◆ Given data:
★ ★ ★ ★

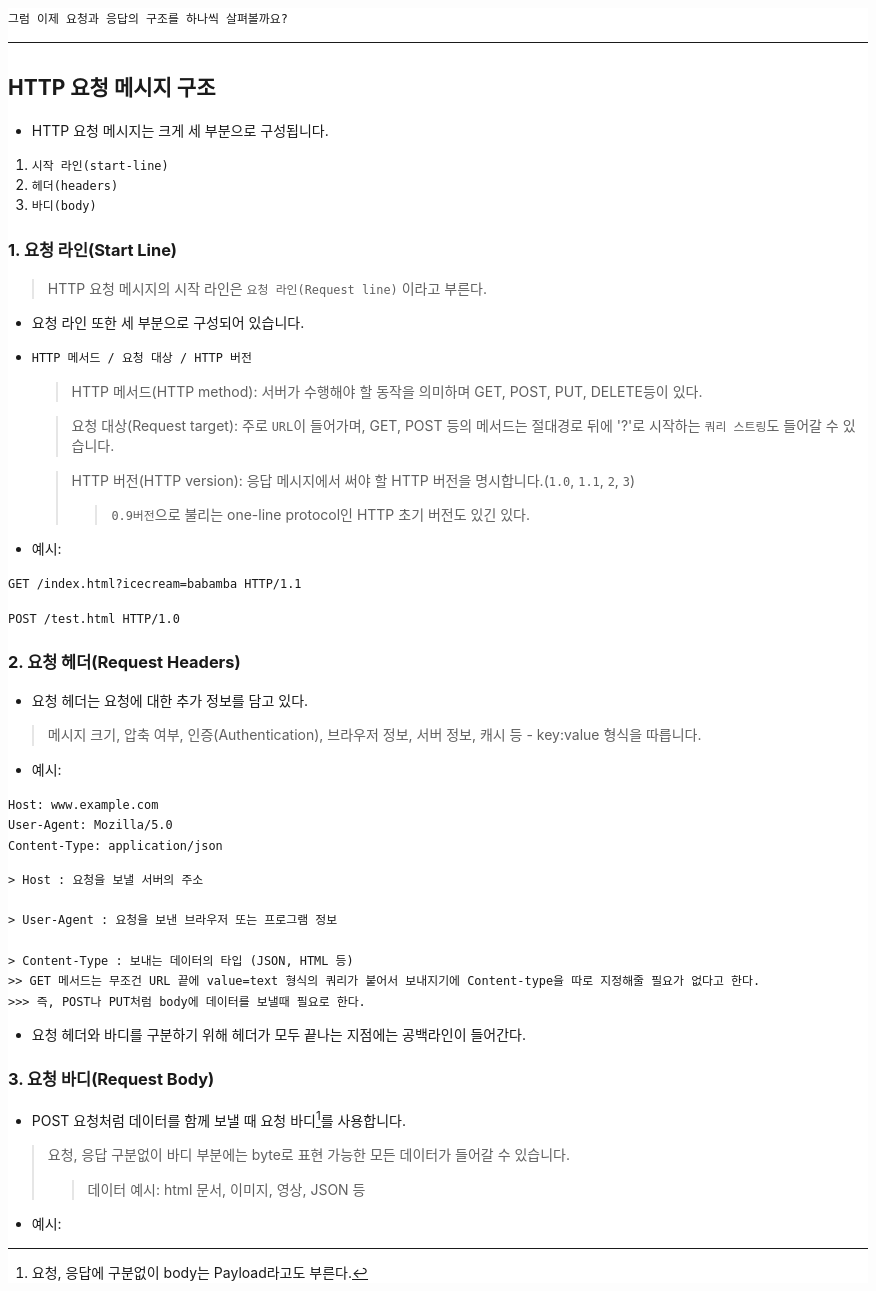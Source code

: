 
`그럼 이제 요청과 응답의 구조를 하나씩 살펴볼까요?`

------

## HTTP 요청 메시지 구조

- HTTP 요청 메시지는 크게 세 부분으로 구성됩니다.

1. `시작 라인(start-line)`
2. `헤더(headers)`
3. `바디(body)`

### 1. 요청 라인(Start Line)
> HTTP 요청 메시지의 시작 라인은 `요청 라인(Request line)` 이라고 부른다.

- 요청 라인 또한 세 부분으로 구성되어 있습니다.
- `HTTP 메서드 / 요청 대상 / HTTP 버전`
    > HTTP 메서드(HTTP method): 서버가 수행해야 할 동작을 의미하며 GET, POST, PUT, DELETE등이 있다.

    > 요청 대상(Request target): 주로 `URL`이 들어가며, GET, POST 등의 메서드는 절대경로 뒤에 '?'로 시작하는 `쿼리 스트링`도 들어갈 수 있습니다.

    > HTTP 버전(HTTP version): 응답 메시지에서 써야 할 HTTP 버전을 명시합니다.(`1.0`, `1.1`, `2`, `3`)
    >> `0.9버전`으로 불리는 one-line protocol인 HTTP 초기 버전도 있긴 있다.

- 예시:
```http
GET /index.html?icecream=babamba HTTP/1.1
```
```http
POST /test.html HTTP/1.0
```


### 2. 요청 헤더(Request Headers)

- 요청 헤더는 요청에 대한 추가 정보를 담고 있다.
> 메시지 크기, 압축 여부, 인증(Authentication), 브라우저 정보, 서버 정보, 캐시 등
    - key:value 형식을 따릅니다.
- 예시:
```
Host: www.example.com
User-Agent: Mozilla/5.0
Content-Type: application/json
```
    > Host : 요청을 보낼 서버의 주소

    > User-Agent : 요청을 보낸 브라우저 또는 프로그램 정보

    > Content-Type : 보내는 데이터의 타입 (JSON, HTML 등)
    >> GET 메서드는 무조건 URL 끝에 value=text 형식의 쿼리가 붙어서 보내지기에 Content-type을 따로 지정해줄 필요가 없다고 한다.
    >>> 즉, POST나 PUT처럼 body에 데이터를 보낼때 필요로 한다.
- 요청 헤더와 바디를 구분하기 위해 헤더가 모두 끝나는 지점에는 공백라인이 들어간다.

### 3. 요청 바디(Request Body)

- POST 요청처럼 데이터를 함께 보낼 때 요청 바디[^body]를 사용합니다.
> 요청, 응답 구분없이 바디 부분에는 byte로 표현 가능한 모든 데이터가 들어갈 수 있습니다.
>> 데이터 예시: html 문서, 이미지, 영상, JSON 등
- 예시:


[^overhead]: 오버헤드(overhead)는 어떤 처리를 하기 위해 들어가는 간접적인 처리 시간이나 메모리 등을 말합니다.
[^persconn]: HTTP 지속 연결(Persistent Connection)은 `HTTP keep-alive` 또는 `HTTP 연결 재사용` 이라고도 불립니다.
[^body]: 요청, 응답에 구분없이 body는 Payload라고도 부른다.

★ ★ ★ ★

◆ Requirement: Write out the whole listing again, exactly, with no pictures.

◆ Exercise result:
Source code

: 
`그럼 이제 요청과 응답의 구조를 하나씩 살펴볼까요?`

------

## HTTP 요청 메시지 구조

- HTTP 요청 메시지는 크게 세 부분으로 구성됩니다.

1. `시작 라인(start-line)`
2. `헤더(headers)`
3. `바디(body)`

### 1. 요청 라인(Start Line)
> HTTP 요청 메시지의 시작 라인은 `요청 라인(Request line)` 이라고 부른다.

- 요청 라인 또한 세 부분으로 구성되어 있습니다.
- `HTTP 메서드 / 요청 대상 / HTTP 버전`
    > HTTP 메서드(HTTP method): 서버가 수행해야 할 동작을 의미하며 GET, POST, PUT, DELETE등이 있다.

    > 요청 대상(Request target): 주로 `URL`이 들어가며, GET, POST 등의 메서드는 절대경로 뒤에 '?'로 시작하는 `쿼리 스트링`도 들어갈 수 있습니다.

    > HTTP 버전(HTTP version): 응답 메시지에서 써야 할 HTTP 버전을 명시합니다.(`1.0`, `1.1`, `2`, `3`)
    >> `0.9버전`으로 불리는 one-line protocol인 HTTP 초기 버전도 있긴 있다.

- 예시:
```http
GET /index.html?icecream=babamba HTTP/1.1
```
```http
POST /test.html HTTP/1.0
```


### 2. 요청 헤더(Request Headers)

- 요청 헤더는 요청에 대한 추가 정보를 담고 있다.
> 메시지 크기, 압축 여부, 인증(Authentication), 브라우저 정보, 서버 정보, 캐시 등
    - key:value 형식을 따릅니다.
- 예시:
```
Host: www.example.com
User-Agent: Mozilla/5.0
Content-Type: application/json
```
    > Host : 요청을 보낼 서버의 주소

    > User-Agent : 요청을 보낸 브라우저 또는 프로그램 정보

    > Content-Type : 보내는 데이터의 타입 (JSON, HTML 등)
    >> GET 메서드는 무조건 URL 끝에 value=text 형식의 쿼리가 붙어서 보내지기에 Content-type을 따로 지정해줄 필요가 없다고 한다.
    >>> 즉, POST나 PUT처럼 body에 데이터를 보낼때 필요로 한다.
- 요청 헤더와 바디를 구분하기 위해 헤더가 모두 끝나는 지점에는 공백라인이 들어간다.

### 3. 요청 바디(Request Body)

- POST 요청처럼 데이터를 함께 보낼 때 요청 바디[^body]를 사용합니다.
> 요청, 응답 구분없이 바디 부분에는 byte로 표현 가능한 모든 데이터가 들어갈 수 있습니다.
>> 데이터 예시: html 문서, 이미지, 영상, JSON 등
- 예시:


[^overhead]: 오버헤드(overhead)는 어떤 처리를 하기 위해 들어가는 간접적인 처리 시간이나 메모리 등을 말합니다.
[^persconn]: HTTP 지속 연결(Persistent Connection)은 `HTTP keep-alive` 또는 `HTTP 연결 재사용` 이라고도 불립니다.
[^body]: 요청, 응답에 구분없이 body는 Payload라고도 부른다.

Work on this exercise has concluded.